Plain-text document sources

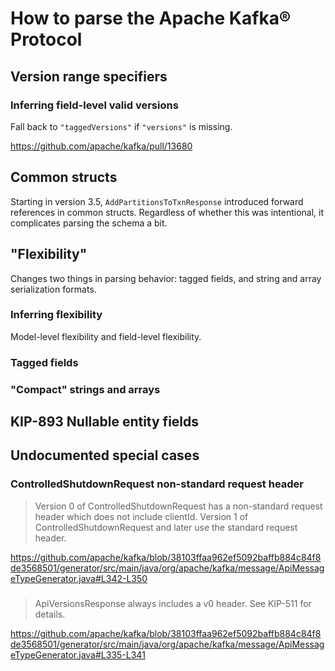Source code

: # How to parse the Apache Kafka® Protocol

## Version range specifiers

### Inferring field-level valid versions

Fall back to `"taggedVersions"` if `"versions"` is missing.

https://github.com/apache/kafka/pull/13680

## Common structs

Starting in version 3.5, `AddPartitionsToTxnResponse` introduced forward references in
common structs. Regardless of whether this was intentional, it complicates parsing the
schema a bit.

## "Flexibility"

Changes two things in parsing behavior: tagged fields, and string and array
serialization formats.

### Inferring flexibility

Model-level flexibility and field-level flexibility.

### Tagged fields

### "Compact" strings and arrays

## KIP-893 Nullable entity fields

## Undocumented special cases

### ControlledShutdownRequest non-standard request header

> Version 0 of ControlledShutdownRequest has a non-standard request header which does
> not include clientId. Version 1 of ControlledShutdownRequest and later use the
> standard request header.

https://github.com/apache/kafka/blob/38103ffaa962ef5092baffb884c84f8de3568501/generator/src/main/java/org/apache/kafka/message/ApiMessageTypeGenerator.java#L342-L350

###

> ApiVersionsResponse always includes a v0 header. See KIP-511 for details.

https://github.com/apache/kafka/blob/38103ffaa962ef5092baffb884c84f8de3568501/generator/src/main/java/org/apache/kafka/message/ApiMessageTypeGenerator.java#L335-L341
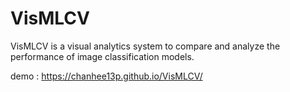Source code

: # VisMLCV

VisMLCV is a visual analytics system to compare and analyze the performance of image classification models.

demo : https://chanhee13p.github.io/VisMLCV/
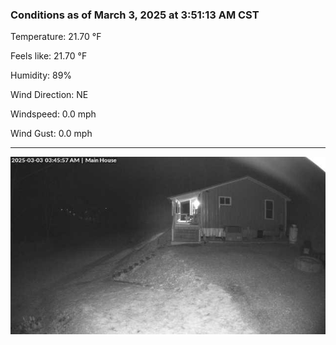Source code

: ### Conditions as of March 3, 2025 at 3:51:13 AM CST 

Temperature: 21.70 &deg;F

Feels like: 21.70 &deg;F

Humidity: 89%

Wind Direction: NE

Windspeed: 0.0 mph

Wind Gust: 0.0 mph

---

<img src="./images/latest.jpeg"/>

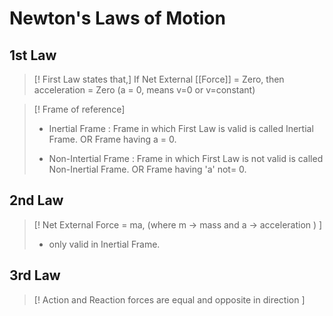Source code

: # Newton's Laws of Motion

## 1st Law
> [! First Law states that,]
> If Net External [[Force]] = Zero, then acceleration = Zero (a = 0, means v=0 or v=constant)

> [! Frame of reference]
> - Inertial Frame :
> Frame in which First Law is valid is called Inertial Frame.
> OR Frame having a = 0.
> 
> - Non-Intertial Frame :
> Frame in which First Law is not valid is called Non-Inertial Frame.
> OR Frame having  'a' not= 0.

## 2nd Law
> [! Net External Force = ma, (where m -> mass and a -> acceleration ) ]
> - only valid in Inertial Frame.

## 3rd Law
> [! Action and  Reaction forces are equal and opposite in direction ]
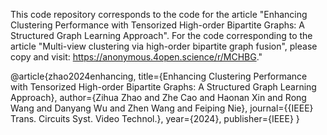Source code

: This code repository corresponds to the code for the article "Enhancing Clustering Performance with Tensorized High-order Bipartite Graphs: A Structured Graph Learning Approach". For the code corresponding to the article "Multi-view clustering via high-order bipartite graph fusion", please copy and visit: https://anonymous.4open.science/r/MCHBG."


@article{zhao2024enhancing,
  title={Enhancing Clustering Performance with Tensorized High-order Bipartite Graphs: A Structured Graph Learning Approach},
  author={Zihua Zhao and Zhe Cao and Haonan Xin and Rong Wang and Danyang Wu and Zhen Wang and Feiping Nie},
  journal={{IEEE} Trans. Circuits Syst. Video Technol.},
  year={2024},
  publisher={IEEE}
}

→ **EXERCISE AIM**
Copy each line of the records above without change, but do not include any picture.

→ **ANSWER TO THIS PROBLEM**
Source code

: # How to parse the Apache Kafka® Protocol

## Version range specifiers

### Inferring field-level valid versions

Fall back to `"taggedVersions"` if `"versions"` is missing.

https://github.com/apache/kafka/pull/13680

## Common structs

Starting in version 3.5, `AddPartitionsToTxnResponse` introduced forward references in
common structs. Regardless of whether this was intentional, it complicates parsing the
schema a bit.

## "Flexibility"

Changes two things in parsing behavior: tagged fields, and string and array
serialization formats.

### Inferring flexibility

Model-level flexibility and field-level flexibility.

### Tagged fields

### "Compact" strings and arrays

## KIP-893 Nullable entity fields

## Undocumented special cases

### ControlledShutdownRequest non-standard request header

> Version 0 of ControlledShutdownRequest has a non-standard request header which does
> not include clientId. Version 1 of ControlledShutdownRequest and later use the
> standard request header.

https://github.com/apache/kafka/blob/38103ffaa962ef5092baffb884c84f8de3568501/generator/src/main/java/org/apache/kafka/message/ApiMessageTypeGenerator.java#L342-L350

###

> ApiVersionsResponse always includes a v0 header. See KIP-511 for details.

https://github.com/apache/kafka/blob/38103ffaa962ef5092baffb884c84f8de3568501/generator/src/main/java/org/apache/kafka/message/ApiMessageTypeGenerator.java#L335-L341
Source code

: # VisMLCV

VisMLCV is a visual analytics system to compare and analyze the performance of image classification models.

demo : https://chanhee13p.github.io/VisMLCV/
Source code

: ### Conditions as of March 3, 2025 at 3:51:13 AM CST 

Temperature: 21.70 &deg;F

Feels like: 21.70 &deg;F

Humidity: 89%

Wind Direction: NE

Windspeed: 0.0 mph

Wind Gust: 0.0 mph

---

<img src="./images/latest.jpeg"/>

Source code

: # Newton's Laws of Motion

## 1st Law
> [! First Law states that,]
> If Net External [[Force]] = Zero, then acceleration = Zero (a = 0, means v=0 or v=constant)

> [! Frame of reference]
> - Inertial Frame :
> Frame in which First Law is valid is called Inertial Frame.
> OR Frame having a = 0.
> 
> - Non-Intertial Frame :
> Frame in which First Law is not valid is called Non-Inertial Frame.
> OR Frame having  'a' not= 0.

## 2nd Law
> [! Net External Force = ma, (where m -> mass and a -> acceleration ) ]
> - only valid in Inertial Frame.

## 3rd Law
> [! Action and  Reaction forces are equal and opposite in direction ]
Source code

: This code repository corresponds to the code for the article "Enhancing Clustering Performance with Tensorized High-order Bipartite Graphs: A Structured Graph Learning Approach". For the code corresponding to the article "Multi-view clustering via high-order bipartite graph fusion", please copy and visit: https://anonymous.4open.science/r/MCHBG."


@article{zhao2024enhancing,
  title={Enhancing Clustering Performance with Tensorized High-order Bipartite Graphs: A Structured Graph Learning Approach},
  author={Zihua Zhao and Zhe Cao and Haonan Xin and Rong Wang and Danyang Wu and Zhen Wang and Feiping Nie},
  journal={{IEEE} Trans. Circuits Syst. Video Technol.},
  year={2024},
  publisher={IEEE}
}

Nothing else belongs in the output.